EU trade deal to further boost Vietnam economy

Vietnam and the European Union have signed a trade deal to eliminate 99 per cent of tariffs on goods to the bloc, which could cushion the communist government from Donald Trump’s attempts to enforce sanctions. 

The widening range of countries coming under tariff fire from Trump was likely to further hurt investor sentiment at a time when the global economy was weakening, Bloomberg argued. 

Brussels called the EU-Vietnam Free Trade Agreement (EVFTA) “the most ambitious free trade deal ever concluded with a developing country”. 

Vietnam is now expected to see a surge of new investment from the EU, which could hasten the exodus of manufacturers from China.

“From Vietnam’s perspective, enhanced access to the EU market could not come quickly enough,” said Brian Harding of the Centre for Strategic and International Studies.

“Vietnam is taking extraordinary steps to accelerate economic growth by making difficult domestic reforms and actively seeking new markets,” Harding added. 

Hanoi now enjoyed “preferential access to the EU, Canada and Mexico,” Harding said. “Further growth in Vietnamese exports to these economies,” was to be expected, he added. 

Vietnam is the 21st-largest export economy in the world but only the 83rd most complex economy, according to the Economic Complexity Index (ECI). 

The supposedly communist state is currently the EU’s 16th-largest trade partner and its second-largest Asean trading partner, according to the European Commission, the bloc’s executive branch. Last year Vietnam exported US$42.5 billion worth of goods and services to Europe. EU exports to Vietnam were worth around US$13.8 billion. 

Hanoi predicted that the EVFTA would boost EU exports to Vietnam by 15.3 per cent and those from Vietnam to the EU by 20 per cent by 2020.

The ongoing US-China trade war has so far stimulated Vietnamese growth as employers look to bypass Trump’s sanctions. 

Chinese manufacturers that have already set up in Vietnam could expand production, rather than in China, to gain low-tariff access to Europe.  

In June, Nomura, the Japanese investment bank, estimated that Vietnam gained an almost 8-per-cent increase in its GDP from new businesses seeking alternatives trade routes. 

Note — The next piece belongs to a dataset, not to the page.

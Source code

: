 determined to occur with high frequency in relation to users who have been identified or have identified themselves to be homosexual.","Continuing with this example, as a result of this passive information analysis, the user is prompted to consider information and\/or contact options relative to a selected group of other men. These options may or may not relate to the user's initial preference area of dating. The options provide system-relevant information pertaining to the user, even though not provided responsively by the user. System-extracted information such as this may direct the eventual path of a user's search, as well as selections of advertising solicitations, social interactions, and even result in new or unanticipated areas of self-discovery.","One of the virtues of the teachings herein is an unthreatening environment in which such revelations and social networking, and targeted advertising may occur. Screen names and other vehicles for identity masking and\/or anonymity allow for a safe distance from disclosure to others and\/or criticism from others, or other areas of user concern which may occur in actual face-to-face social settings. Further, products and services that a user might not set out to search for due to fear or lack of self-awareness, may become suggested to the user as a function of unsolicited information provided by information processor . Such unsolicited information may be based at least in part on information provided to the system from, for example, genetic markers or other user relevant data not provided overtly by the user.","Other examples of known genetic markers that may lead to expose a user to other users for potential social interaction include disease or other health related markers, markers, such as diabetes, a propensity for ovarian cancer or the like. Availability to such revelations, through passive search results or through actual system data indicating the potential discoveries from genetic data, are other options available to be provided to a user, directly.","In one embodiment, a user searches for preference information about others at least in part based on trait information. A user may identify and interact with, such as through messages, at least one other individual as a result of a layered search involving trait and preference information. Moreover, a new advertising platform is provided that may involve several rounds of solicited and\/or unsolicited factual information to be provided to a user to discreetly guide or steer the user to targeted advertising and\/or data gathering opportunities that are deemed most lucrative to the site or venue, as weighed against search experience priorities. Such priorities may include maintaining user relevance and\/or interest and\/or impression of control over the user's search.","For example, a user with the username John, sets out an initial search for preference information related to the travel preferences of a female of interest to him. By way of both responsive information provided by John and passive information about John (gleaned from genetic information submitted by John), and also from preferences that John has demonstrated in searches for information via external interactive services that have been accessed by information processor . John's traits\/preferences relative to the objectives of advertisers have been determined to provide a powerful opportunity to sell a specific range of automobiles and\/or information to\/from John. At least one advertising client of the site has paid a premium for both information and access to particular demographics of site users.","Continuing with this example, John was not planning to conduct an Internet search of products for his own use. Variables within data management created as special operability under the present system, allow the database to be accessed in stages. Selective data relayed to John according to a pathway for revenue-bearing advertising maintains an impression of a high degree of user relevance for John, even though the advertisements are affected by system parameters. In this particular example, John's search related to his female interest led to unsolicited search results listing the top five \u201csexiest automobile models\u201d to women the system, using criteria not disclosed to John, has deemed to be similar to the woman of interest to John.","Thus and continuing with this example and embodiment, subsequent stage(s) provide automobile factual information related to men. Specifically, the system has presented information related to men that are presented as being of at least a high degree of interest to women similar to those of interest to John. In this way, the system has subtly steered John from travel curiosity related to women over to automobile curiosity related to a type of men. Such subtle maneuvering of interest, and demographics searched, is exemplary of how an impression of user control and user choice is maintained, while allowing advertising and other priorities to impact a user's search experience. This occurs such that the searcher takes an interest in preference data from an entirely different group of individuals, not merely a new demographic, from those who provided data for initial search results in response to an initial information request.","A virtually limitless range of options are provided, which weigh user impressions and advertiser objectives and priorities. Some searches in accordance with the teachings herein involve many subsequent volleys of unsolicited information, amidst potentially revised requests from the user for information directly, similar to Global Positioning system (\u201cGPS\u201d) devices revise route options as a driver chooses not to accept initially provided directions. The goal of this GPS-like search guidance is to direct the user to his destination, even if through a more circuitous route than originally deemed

The Vietnamese exports in smartphone parts, furniture, and data process machines have seen the largest rises, Nomura reported. All the goods are common Chinese exports. 

Vietnam has also signed the 11-member Comprehensive and Progressive Agreement for Trans-Pacific Partnership, despite Trump’s withdrawal for the Obama-era initiative. 

Hanoi has already benefited significantly, especially from improved access to the Canadian and Mexican markets.